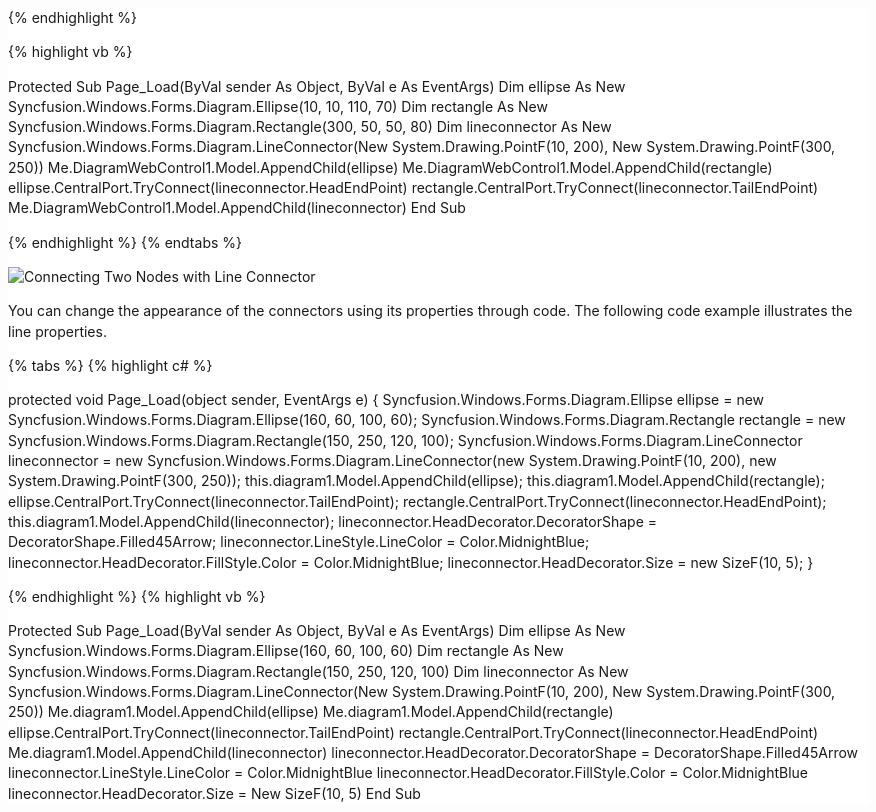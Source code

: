 {% endhighlight %}

{% highlight vb %}

Protected Sub Page_Load(ByVal sender As Object, ByVal e As EventArgs)
Dim ellipse As New Syncfusion.Windows.Forms.Diagram.Ellipse(10, 10, 110, 70)
Dim rectangle As New Syncfusion.Windows.Forms.Diagram.Rectangle(300, 50, 50, 80)
Dim lineconnector As New Syncfusion.Windows.Forms.Diagram.LineConnector(New System.Drawing.PointF(10, 200), New System.Drawing.PointF(300, 250))
Me.DiagramWebControl1.Model.AppendChild(ellipse)
Me.DiagramWebControl1.Model.AppendChild(rectangle)
ellipse.CentralPort.TryConnect(lineconnector.HeadEndPoint)
rectangle.CentralPort.TryConnect(lineconnector.TailEndPoint)
Me.DiagramWebControl1.Model.AppendChild(lineconnector)
End Sub

{% endhighlight %}
{% endtabs %}

![Connecting Two Nodes with Line Connector](Connectors-or-Links_images/Connectors-or-Links_img1.jpeg)





You can change the appearance of the connectors using its properties through code. The following code example illustrates the line properties.


{% tabs %}
{% highlight c# %}

protected void Page_Load(object sender, EventArgs e)
{
	Syncfusion.Windows.Forms.Diagram.Ellipse ellipse = new Syncfusion.Windows.Forms.Diagram.Ellipse(160, 60, 100, 60);
	Syncfusion.Windows.Forms.Diagram.Rectangle rectangle = new Syncfusion.Windows.Forms.Diagram.Rectangle(150, 250, 120, 100);
	Syncfusion.Windows.Forms.Diagram.LineConnector lineconnector = new Syncfusion.Windows.Forms.Diagram.LineConnector(new System.Drawing.PointF(10, 200), new System.Drawing.PointF(300, 250));
	this.diagram1.Model.AppendChild(ellipse);
	this.diagram1.Model.AppendChild(rectangle);
	ellipse.CentralPort.TryConnect(lineconnector.TailEndPoint);
	rectangle.CentralPort.TryConnect(lineconnector.HeadEndPoint);
	this.diagram1.Model.AppendChild(lineconnector);
	lineconnector.HeadDecorator.DecoratorShape = DecoratorShape.Filled45Arrow;
	lineconnector.LineStyle.LineColor = Color.MidnightBlue;
	lineconnector.HeadDecorator.FillStyle.Color = Color.MidnightBlue;
	lineconnector.HeadDecorator.Size = new SizeF(10, 5);
}


{% endhighlight %}
{% highlight vb %}

Protected Sub Page_Load(ByVal sender As Object, ByVal e As EventArgs)
Dim ellipse As New Syncfusion.Windows.Forms.Diagram.Ellipse(160, 60, 100, 60)
Dim rectangle As New Syncfusion.Windows.Forms.Diagram.Rectangle(150, 250, 120, 100)
Dim lineconnector As New Syncfusion.Windows.Forms.Diagram.LineConnector(New System.Drawing.PointF(10, 200), New System.Drawing.PointF(300, 250))
Me.diagram1.Model.AppendChild(ellipse)
Me.diagram1.Model.AppendChild(rectangle)
ellipse.CentralPort.TryConnect(lineconnector.TailEndPoint)
rectangle.CentralPort.TryConnect(lineconnector.HeadEndPoint)
Me.diagram1.Model.AppendChild(lineconnector)
lineconnector.HeadDecorator.DecoratorShape = DecoratorShape.Filled45Arrow
lineconnector.LineStyle.LineColor = Color.MidnightBlue
lineconnector.HeadDecorator.FillStyle.Color = Color.MidnightBlue
lineconnector.HeadDecorator.Size = New SizeF(10, 5)
End Sub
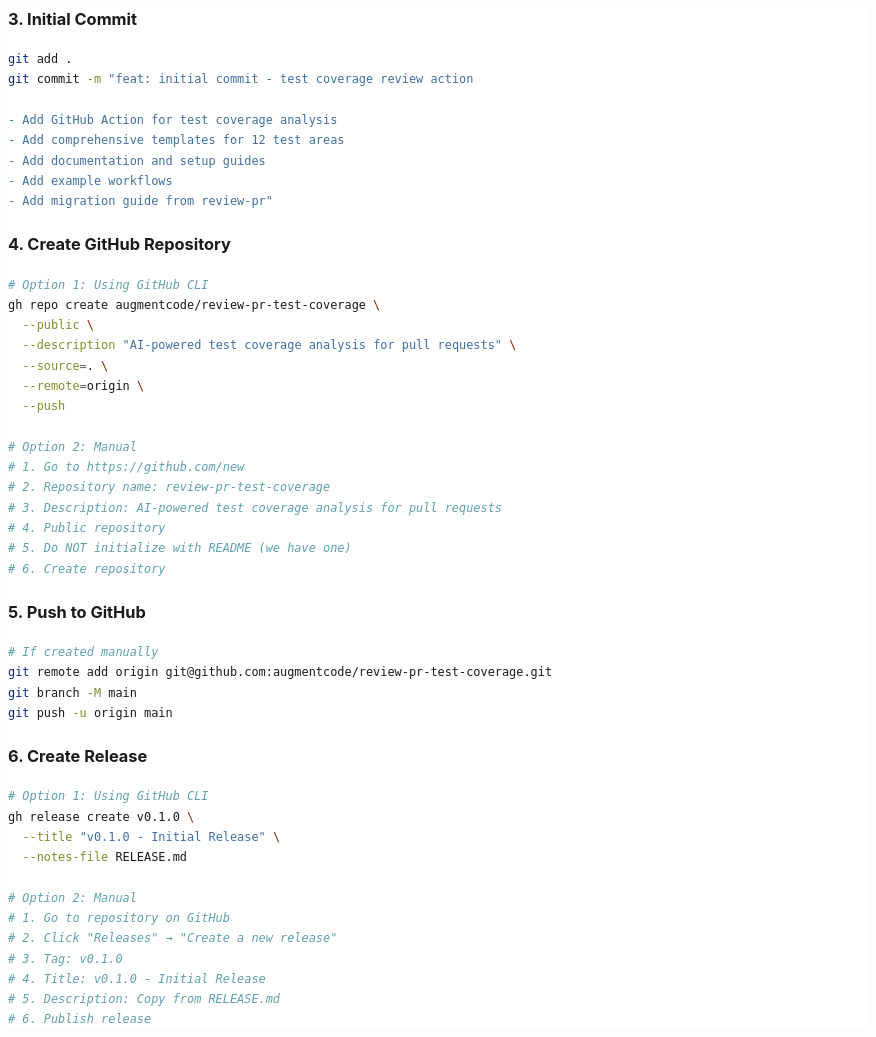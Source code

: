 ### 3. Initial Commit
```bash
git add .
git commit -m "feat: initial commit - test coverage review action

- Add GitHub Action for test coverage analysis
- Add comprehensive templates for 12 test areas
- Add documentation and setup guides
- Add example workflows
- Add migration guide from review-pr"
```

### 4. Create GitHub Repository
```bash
# Option 1: Using GitHub CLI
gh repo create augmentcode/review-pr-test-coverage \
  --public \
  --description "AI-powered test coverage analysis for pull requests" \
  --source=. \
  --remote=origin \
  --push

# Option 2: Manual
# 1. Go to https://github.com/new
# 2. Repository name: review-pr-test-coverage
# 3. Description: AI-powered test coverage analysis for pull requests
# 4. Public repository
# 5. Do NOT initialize with README (we have one)
# 6. Create repository
```

### 5. Push to GitHub
```bash
# If created manually
git remote add origin git@github.com:augmentcode/review-pr-test-coverage.git
git branch -M main
git push -u origin main
```

### 6. Create Release
```bash
# Option 1: Using GitHub CLI
gh release create v0.1.0 \
  --title "v0.1.0 - Initial Release" \
  --notes-file RELEASE.md

# Option 2: Manual
# 1. Go to repository on GitHub
# 2. Click "Releases" → "Create a new release"
# 3. Tag: v0.1.0
# 4. Title: v0.1.0 - Initial Release
# 5. Description: Copy from RELEASE.md
# 6. Publish release
```
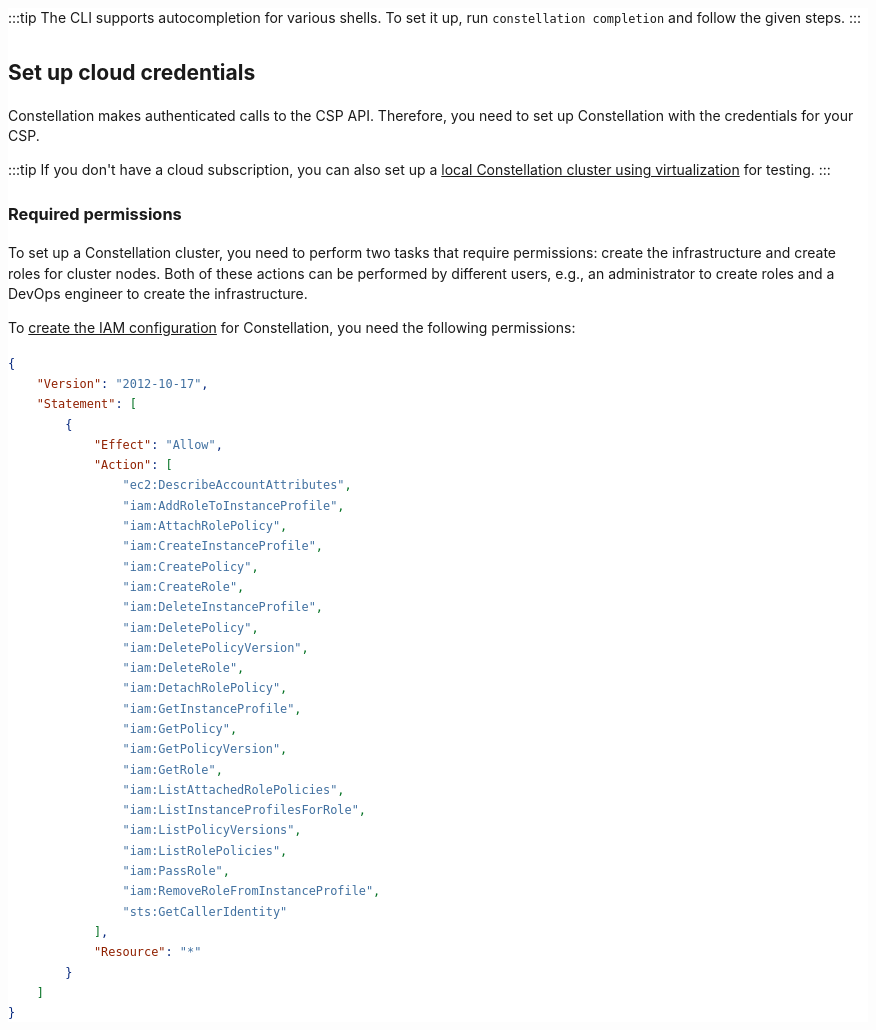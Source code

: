 </tabItem>
</tabs>

:::tip
The CLI supports autocompletion for various shells. To set it up, run `constellation completion` and follow the given steps.
:::

## Set up cloud credentials

Constellation makes authenticated calls to the CSP API. Therefore, you need to set up Constellation with the credentials for your CSP.

:::tip
If you don't have a cloud subscription, you can also set up a [local Constellation cluster using virtualization](../getting-started/first-steps-local.md) for testing.
:::

### Required permissions

<tabs groupId="csp">
<tabItem value="aws" label="AWS">

To set up a Constellation cluster, you need to perform two tasks that require permissions: create the infrastructure and create roles for cluster nodes. Both of these actions can be performed by different users, e.g., an administrator to create roles and a DevOps engineer to create the infrastructure.

To [create the IAM configuration](../workflows/config.md#creating-an-iam-configuration) for Constellation, you need the following permissions:

```json
{
    "Version": "2012-10-17",
    "Statement": [
        {
            "Effect": "Allow",
            "Action": [
                "ec2:DescribeAccountAttributes",
                "iam:AddRoleToInstanceProfile",
                "iam:AttachRolePolicy",
                "iam:CreateInstanceProfile",
                "iam:CreatePolicy",
                "iam:CreateRole",
                "iam:DeleteInstanceProfile",
                "iam:DeletePolicy",
                "iam:DeletePolicyVersion",
                "iam:DeleteRole",
                "iam:DetachRolePolicy",
                "iam:GetInstanceProfile",
                "iam:GetPolicy",
                "iam:GetPolicyVersion",
                "iam:GetRole",
                "iam:ListAttachedRolePolicies",
                "iam:ListInstanceProfilesForRole",
                "iam:ListPolicyVersions",
                "iam:ListRolePolicies",
                "iam:PassRole",
                "iam:RemoveRoleFromInstanceProfile",
                "sts:GetCallerIdentity"
            ],
            "Resource": "*"
        }
    ]
}
```
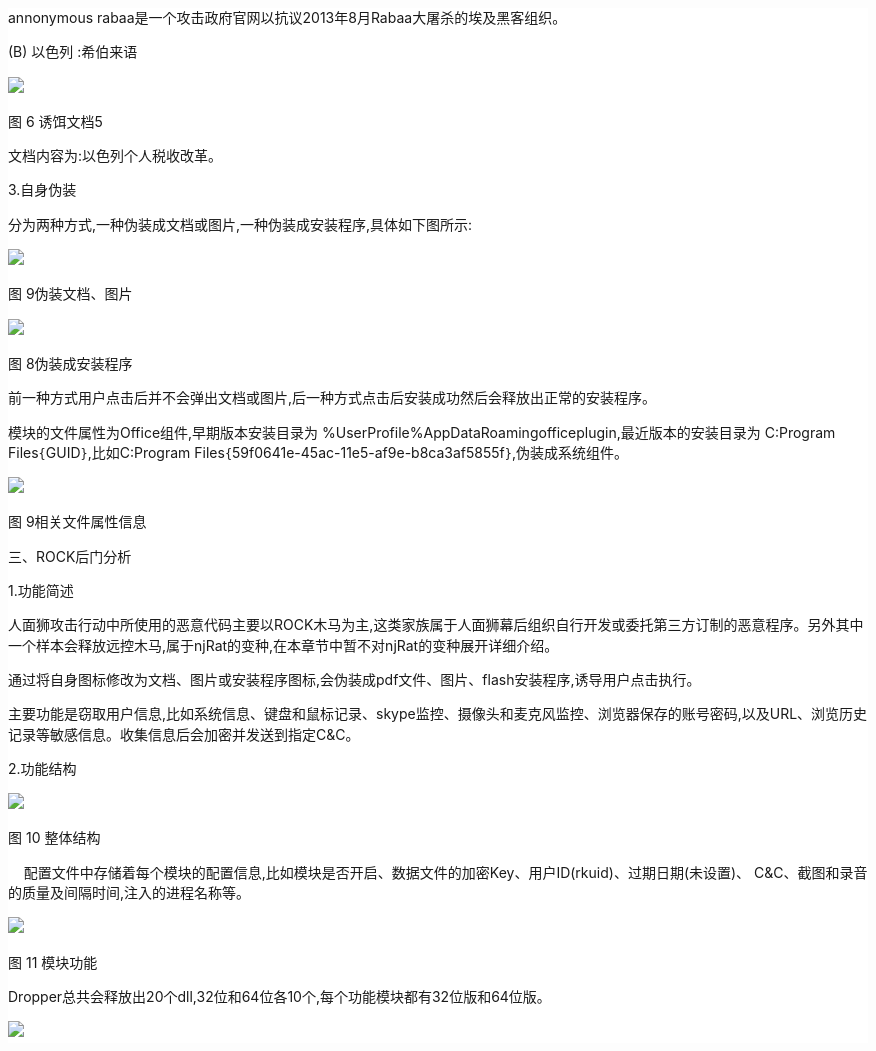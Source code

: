 annonymous rabaa是一个攻击政府官网以抗议2013年8月Rabaa大屠杀的埃及黑客组织。

(B) 以色列 :希伯来语

[![](https://p5.ssl.qhimg.com/t01013eb95a5e36e503.png)](https://p5.ssl.qhimg.com/t01013eb95a5e36e503.png)

图 6 诱饵文档5

文档内容为:以色列个人税收改革。

3.自身伪装

分为两种方式,一种伪装成文档或图片,一种伪装成安装程序,具体如下图所示:

[![](https://p5.ssl.qhimg.com/t018b5081b0af90fc6a.png)](https://p5.ssl.qhimg.com/t018b5081b0af90fc6a.png)

图 9伪装文档、图片

[![](https://p1.ssl.qhimg.com/t01afe98ba0c4c30cda.png)](https://p1.ssl.qhimg.com/t01afe98ba0c4c30cda.png)

图 8伪装成安装程序

前一种方式用户点击后并不会弹出文档或图片,后一种方式点击后安装成功然后会释放出正常的安装程序。

模块的文件属性为Office组件,早期版本安装目录为 %UserProfile%AppDataRoamingofficeplugin,最近版本的安装目录为 C:Program Files`{`GUID`}`,比如C:Program Files`{`59f0641e-45ac-11e5-af9e-b8ca3af5855f`}`,伪装成系统组件。

[![](https://p0.ssl.qhimg.com/t01cec30e4452111ad6.png)](https://p0.ssl.qhimg.com/t01cec30e4452111ad6.png)

图 9相关文件属性信息

三、ROCK后门分析

1.功能简述

人面狮攻击行动中所使用的恶意代码主要以ROCK木马为主,这类家族属于人面狮幕后组织自行开发或委托第三方订制的恶意程序。另外其中一个样本会释放远控木马,属于njRat的变种,在本章节中暂不对njRat的变种展开详细介绍。

通过将自身图标修改为文档、图片或安装程序图标,会伪装成pdf文件、图片、flash安装程序,诱导用户点击执行。

主要功能是窃取用户信息,比如系统信息、键盘和鼠标记录、skype监控、摄像头和麦克风监控、浏览器保存的账号密码,以及URL、浏览历史记录等敏感信息。收集信息后会加密并发送到指定C&amp;C。

2.功能结构

[![](https://p0.ssl.qhimg.com/t01cec30e4452111ad6.png)](https://p0.ssl.qhimg.com/t01cec30e4452111ad6.png)

图 10 整体结构

    配置文件中存储着每个模块的配置信息,比如模块是否开启、数据文件的加密Key、用户ID(rkuid)、过期日期(未设置)、 C&amp;C、截图和录音的质量及间隔时间,注入的进程名称等。

[![](https://p4.ssl.qhimg.com/t016fb0219fef6b9d5c.png)](https://p4.ssl.qhimg.com/t016fb0219fef6b9d5c.png)

图 11 模块功能

Dropper总共会释放出20个dll,32位和64位各10个,每个功能模块都有32位版和64位版。

[![](https://p0.ssl.qhimg.com/t01df7419d312f44b17.jpg)](https://p0.ssl.qhimg.com/t01df7419d312f44b17.jpg)
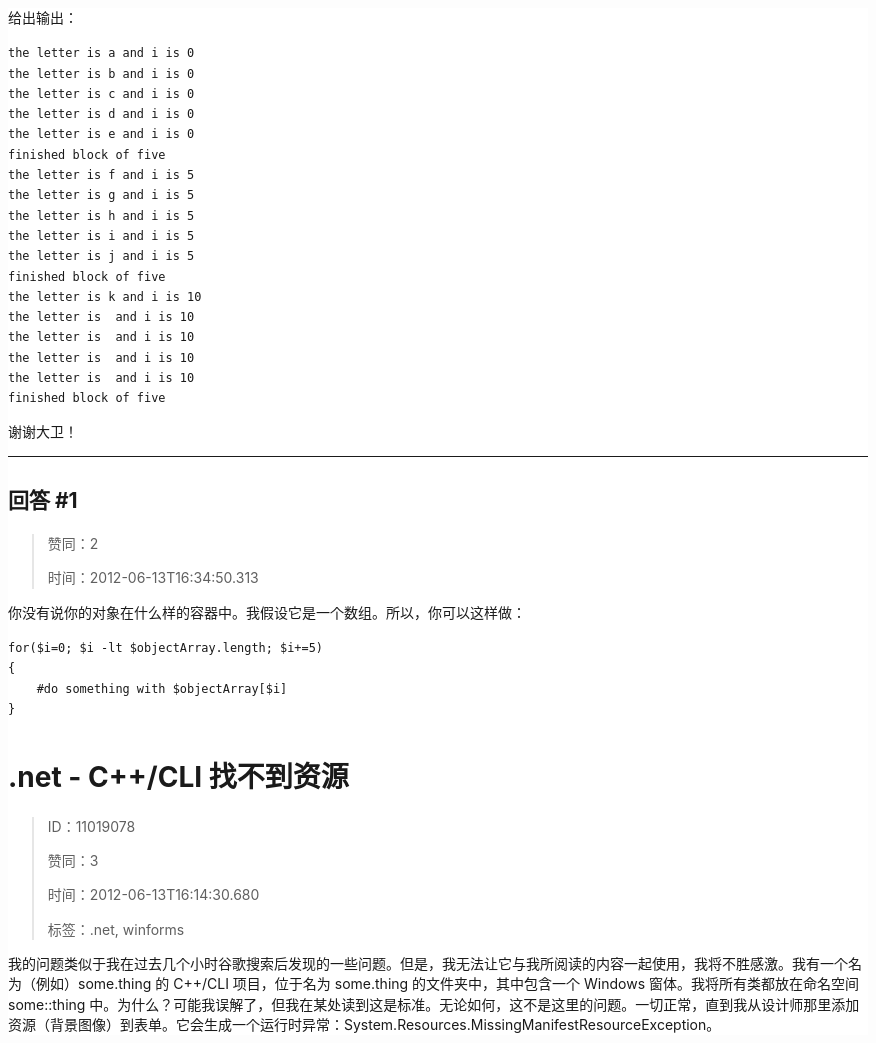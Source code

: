 给出输出：

```
the letter is a and i is 0
the letter is b and i is 0
the letter is c and i is 0
the letter is d and i is 0
the letter is e and i is 0
finished block of five
the letter is f and i is 5
the letter is g and i is 5
the letter is h and i is 5
the letter is i and i is 5
the letter is j and i is 5
finished block of five
the letter is k and i is 10
the letter is  and i is 10
the letter is  and i is 10
the letter is  and i is 10
the letter is  and i is 10
finished block of five 
```

谢谢大卫！

* * *

## 回答 #1

> 赞同：2
> 
> 时间：2012-06-13T16:34:50.313

你没有说你的对象在什么样的容器中。我假设它是一个数组。所以，你可以这样做：

```
for($i=0; $i -lt $objectArray.length; $i+=5)
{
    #do something with $objectArray[$i]
} 
```

# .net - C++/CLI 找不到资源

> ID：11019078
> 
> 赞同：3
> 
> 时间：2012-06-13T16:14:30.680
> 
> 标签：.net, winforms

我的问题类似于我在过去几个小时谷歌搜索后发现的一些问题。但是，我无法让它与我所阅读的内容一起使用，我将不胜感激。我有一个名为（例如）some.thing 的 C++/CLI 项目，位于名为 some.thing 的文件夹中，其中包含一个 Windows 窗体。我将所有类都放在命名空间 some::thing 中。为什么？可能我误解了，但我在某处读到这是标准。无论如何，这不是这里的问题。一切正常，直到我从设计师那里添加资源（背景图像）到表单。它会生成一个运行时异常：System.Resources.MissingManifestResourceException。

**WORK ITEM:** The answer must consist of every line from the data that holds the string "example".

**RESPONSE FOR THIS EXERCISE:**
You can change the appearance of the connectors using its properties through code. The following code example illustrates the line properties.
- Add example workflows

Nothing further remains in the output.